[Stored records]
_ _ _
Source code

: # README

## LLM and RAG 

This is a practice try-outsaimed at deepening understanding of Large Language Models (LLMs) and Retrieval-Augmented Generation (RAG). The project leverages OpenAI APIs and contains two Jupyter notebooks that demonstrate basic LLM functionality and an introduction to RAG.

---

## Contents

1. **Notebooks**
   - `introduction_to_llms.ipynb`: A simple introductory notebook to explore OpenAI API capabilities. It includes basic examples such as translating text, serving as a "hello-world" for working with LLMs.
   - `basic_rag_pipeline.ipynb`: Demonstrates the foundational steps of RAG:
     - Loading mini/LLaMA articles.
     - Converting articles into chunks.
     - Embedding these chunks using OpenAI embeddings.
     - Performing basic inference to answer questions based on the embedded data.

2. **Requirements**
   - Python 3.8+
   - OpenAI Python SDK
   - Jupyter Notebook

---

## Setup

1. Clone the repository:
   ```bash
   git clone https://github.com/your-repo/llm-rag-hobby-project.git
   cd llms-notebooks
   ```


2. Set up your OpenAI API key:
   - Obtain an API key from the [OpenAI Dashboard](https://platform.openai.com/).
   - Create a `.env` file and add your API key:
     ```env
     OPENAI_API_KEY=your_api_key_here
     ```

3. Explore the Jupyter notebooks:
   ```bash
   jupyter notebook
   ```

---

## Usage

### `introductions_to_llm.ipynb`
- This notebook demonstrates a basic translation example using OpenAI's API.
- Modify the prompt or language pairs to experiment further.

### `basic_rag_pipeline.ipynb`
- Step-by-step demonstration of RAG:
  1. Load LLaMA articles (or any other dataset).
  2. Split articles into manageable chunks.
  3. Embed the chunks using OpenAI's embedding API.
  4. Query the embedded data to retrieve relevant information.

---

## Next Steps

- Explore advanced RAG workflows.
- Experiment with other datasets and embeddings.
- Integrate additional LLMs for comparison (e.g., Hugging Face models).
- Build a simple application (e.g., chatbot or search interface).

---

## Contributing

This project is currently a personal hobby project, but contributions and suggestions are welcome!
_ _ _
**Exercise**.
Stop at the line containing "3. Embed the". Please print exactly every line before it from the start of the records, plus that line itself, and nothing else.

**Exercise response**.
Source code

: # README

## LLM and RAG 

This is a practice try-outsaimed at deepening understanding of Large Language Models (LLMs) and Retrieval-Augmented Generation (RAG). The project leverages OpenAI APIs and contains two Jupyter notebooks that demonstrate basic LLM functionality and an introduction to RAG.

---

## Contents

1. **Notebooks**
   - `introduction_to_llms.ipynb`: A simple introductory notebook to explore OpenAI API capabilities. It includes basic examples such as translating text, serving as a "hello-world" for working with LLMs.
   - `basic_rag_pipeline.ipynb`: Demonstrates the foundational steps of RAG:
     - Loading mini/LLaMA articles.
     - Converting articles into chunks.
     - Embedding these chunks using OpenAI embeddings.
     - Performing basic inference to answer questions based on the embedded data.

2. **Requirements**
   - Python 3.8+
   - OpenAI Python SDK
   - Jupyter Notebook

---

## Setup

1. Clone the repository:
   ```bash
   git clone https://github.com/your-repo/llm-rag-hobby-project.git
   cd llms-notebooks
   ```


2. Set up your OpenAI API key:
   - Obtain an API key from the [OpenAI Dashboard](https://platform.openai.com/).
   - Create a `.env` file and add your API key:
     ```env
     OPENAI_API_KEY=your_api_key_here
     ```

3. Explore the Jupyter notebooks:
   ```bash
   jupyter notebook
   ```

---

## Usage

### `introductions_to_llm.ipynb`
- This notebook demonstrates a basic translation example using OpenAI's API.
- Modify the prompt or language pairs to experiment further.

### `basic_rag_pipeline.ipynb`
- Step-by-step demonstration of RAG:
  1. Load LLaMA articles (or any other dataset).
  2. Split articles into manageable chunks.
  3. Embed the chunks using OpenAI's embedding API.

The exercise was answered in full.